### What is required
What follows is a listing to transcribe exactly, leaving the pictures out.

### Input data

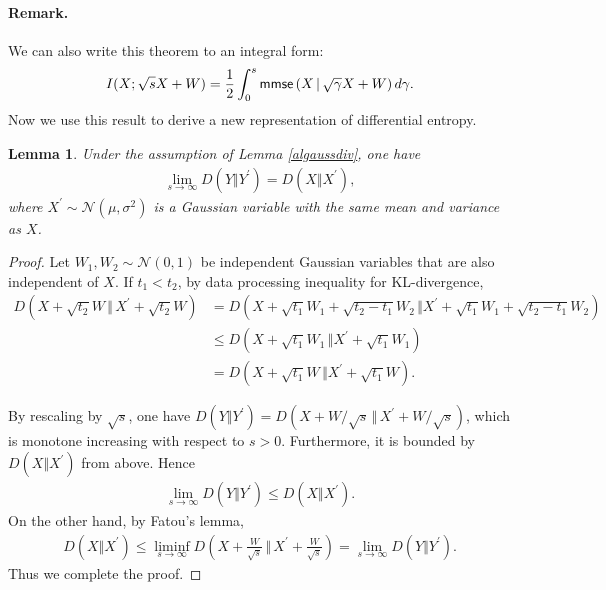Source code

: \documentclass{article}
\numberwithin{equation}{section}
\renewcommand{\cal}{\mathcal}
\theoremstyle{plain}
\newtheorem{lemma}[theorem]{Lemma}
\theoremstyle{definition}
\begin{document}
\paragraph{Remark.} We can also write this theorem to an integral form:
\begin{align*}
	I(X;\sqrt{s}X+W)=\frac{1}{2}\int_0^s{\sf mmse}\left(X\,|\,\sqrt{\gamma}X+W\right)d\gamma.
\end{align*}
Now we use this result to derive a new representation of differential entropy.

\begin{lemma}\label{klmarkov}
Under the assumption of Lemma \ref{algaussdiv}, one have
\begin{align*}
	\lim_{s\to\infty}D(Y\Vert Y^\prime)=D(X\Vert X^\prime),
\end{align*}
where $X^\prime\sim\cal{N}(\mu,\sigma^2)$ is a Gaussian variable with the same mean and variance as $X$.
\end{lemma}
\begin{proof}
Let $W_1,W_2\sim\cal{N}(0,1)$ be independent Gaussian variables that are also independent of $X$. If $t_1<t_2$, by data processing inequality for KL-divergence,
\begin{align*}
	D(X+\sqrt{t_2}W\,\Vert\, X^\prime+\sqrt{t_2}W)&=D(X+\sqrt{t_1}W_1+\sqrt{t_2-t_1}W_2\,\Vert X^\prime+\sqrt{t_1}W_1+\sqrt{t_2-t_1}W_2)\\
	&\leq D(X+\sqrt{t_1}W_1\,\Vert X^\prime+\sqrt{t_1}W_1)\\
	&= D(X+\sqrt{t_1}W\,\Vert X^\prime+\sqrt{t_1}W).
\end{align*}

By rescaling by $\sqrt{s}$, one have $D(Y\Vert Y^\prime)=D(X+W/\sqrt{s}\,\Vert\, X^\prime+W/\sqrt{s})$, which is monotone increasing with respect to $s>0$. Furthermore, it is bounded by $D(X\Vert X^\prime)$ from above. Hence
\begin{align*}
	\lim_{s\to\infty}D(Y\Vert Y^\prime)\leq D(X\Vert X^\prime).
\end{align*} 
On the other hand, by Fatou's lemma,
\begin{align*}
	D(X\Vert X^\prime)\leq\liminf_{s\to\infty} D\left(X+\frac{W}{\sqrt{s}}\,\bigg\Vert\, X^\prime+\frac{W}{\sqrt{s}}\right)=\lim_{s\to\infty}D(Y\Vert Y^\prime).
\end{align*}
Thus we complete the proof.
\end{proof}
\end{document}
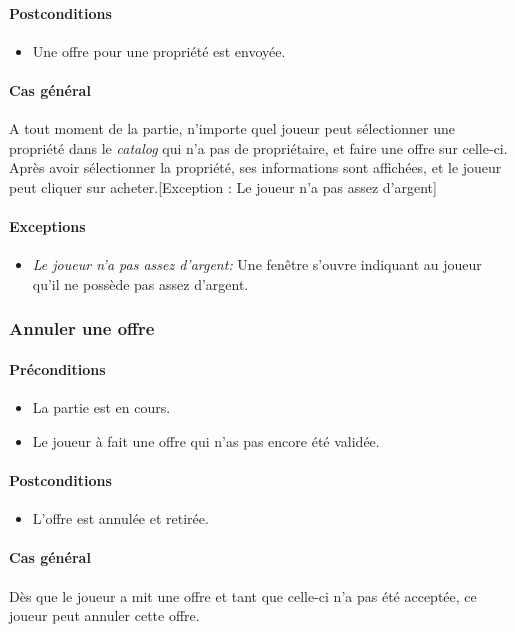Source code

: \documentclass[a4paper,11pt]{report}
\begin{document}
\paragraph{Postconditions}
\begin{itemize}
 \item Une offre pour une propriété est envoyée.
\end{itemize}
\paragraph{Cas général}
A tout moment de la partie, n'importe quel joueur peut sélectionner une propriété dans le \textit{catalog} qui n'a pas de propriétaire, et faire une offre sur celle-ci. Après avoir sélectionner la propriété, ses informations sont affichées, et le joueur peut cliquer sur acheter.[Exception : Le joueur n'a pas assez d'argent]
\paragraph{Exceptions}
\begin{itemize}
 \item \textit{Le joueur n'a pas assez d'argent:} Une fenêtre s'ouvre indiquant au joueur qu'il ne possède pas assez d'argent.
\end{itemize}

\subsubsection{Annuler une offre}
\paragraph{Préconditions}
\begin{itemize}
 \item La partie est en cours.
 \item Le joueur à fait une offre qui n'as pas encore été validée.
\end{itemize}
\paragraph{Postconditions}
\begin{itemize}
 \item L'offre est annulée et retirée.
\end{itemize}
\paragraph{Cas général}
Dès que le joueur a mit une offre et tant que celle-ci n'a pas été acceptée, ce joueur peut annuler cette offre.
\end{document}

### Response below
Source code

: \documentclass{article}
\numberwithin{equation}{section}
\renewcommand{\cal}{\mathcal}
\theoremstyle{plain}
\newtheorem{lemma}[theorem]{Lemma}
\theoremstyle{definition}
\begin{document}
\paragraph{Remark.} We can also write this theorem to an integral form:
\begin{align*}
	I(X;\sqrt{s}X+W)=\frac{1}{2}\int_0^s{\sf mmse}\left(X\,|\,\sqrt{\gamma}X+W\right)d\gamma.
\end{align*}
Now we use this result to derive a new representation of differential entropy.

\begin{lemma}\label{klmarkov}
Under the assumption of Lemma \ref{algaussdiv}, one have
\begin{align*}
	\lim_{s\to\infty}D(Y\Vert Y^\prime)=D(X\Vert X^\prime),
\end{align*}
where $X^\prime\sim\cal{N}(\mu,\sigma^2)$ is a Gaussian variable with the same mean and variance as $X$.
\end{lemma}
\begin{proof}
Let $W_1,W_2\sim\cal{N}(0,1)$ be independent Gaussian variables that are also independent of $X$. If $t_1<t_2$, by data processing inequality for KL-divergence,
\begin{align*}
	D(X+\sqrt{t_2}W\,\Vert\, X^\prime+\sqrt{t_2}W)&=D(X+\sqrt{t_1}W_1+\sqrt{t_2-t_1}W_2\,\Vert X^\prime+\sqrt{t_1}W_1+\sqrt{t_2-t_1}W_2)\\
	&\leq D(X+\sqrt{t_1}W_1\,\Vert X^\prime+\sqrt{t_1}W_1)\\
	&= D(X+\sqrt{t_1}W\,\Vert X^\prime+\sqrt{t_1}W).
\end{align*}

By rescaling by $\sqrt{s}$, one have $D(Y\Vert Y^\prime)=D(X+W/\sqrt{s}\,\Vert\, X^\prime+W/\sqrt{s})$, which is monotone increasing with respect to $s>0$. Furthermore, it is bounded by $D(X\Vert X^\prime)$ from above. Hence
\begin{align*}
	\lim_{s\to\infty}D(Y\Vert Y^\prime)\leq D(X\Vert X^\prime).
\end{align*} 
On the other hand, by Fatou's lemma,
\begin{align*}
	D(X\Vert X^\prime)\leq\liminf_{s\to\infty} D\left(X+\frac{W}{\sqrt{s}}\,\bigg\Vert\, X^\prime+\frac{W}{\sqrt{s}}\right)=\lim_{s\to\infty}D(Y\Vert Y^\prime).
\end{align*}
Thus we complete the proof.
\end{proof}
\end{document}
Source code

: \documentclass[a4paper,11pt]{report}
\begin{document}
\paragraph{Postconditions}
\begin{itemize}
 \item Une offre pour une propriété est envoyée.
\end{itemize}
\paragraph{Cas général}
A tout moment de la partie, n'importe quel joueur peut sélectionner une propriété dans le \textit{catalog} qui n'a pas de propriétaire, et faire une offre sur celle-ci. Après avoir sélectionner la propriété, ses informations sont affichées, et le joueur peut cliquer sur acheter.[Exception : Le joueur n'a pas assez d'argent]
\paragraph{Exceptions}
\begin{itemize}
 \item \textit{Le joueur n'a pas assez d'argent:} Une fenêtre s'ouvre indiquant au joueur qu'il ne possède pas assez d'argent.
\end{itemize}

\subsubsection{Annuler une offre}
\paragraph{Préconditions}
\begin{itemize}
 \item La partie est en cours.
 \item Le joueur à fait une offre qui n'as pas encore été validée.
\end{itemize}
\paragraph{Postconditions}
\begin{itemize}
 \item L'offre est annulée et retirée.
\end{itemize}
\paragraph{Cas général}
Dès que le joueur a mit une offre et tant que celle-ci n'a pas été acceptée, ce joueur peut annuler cette offre.
\end{document}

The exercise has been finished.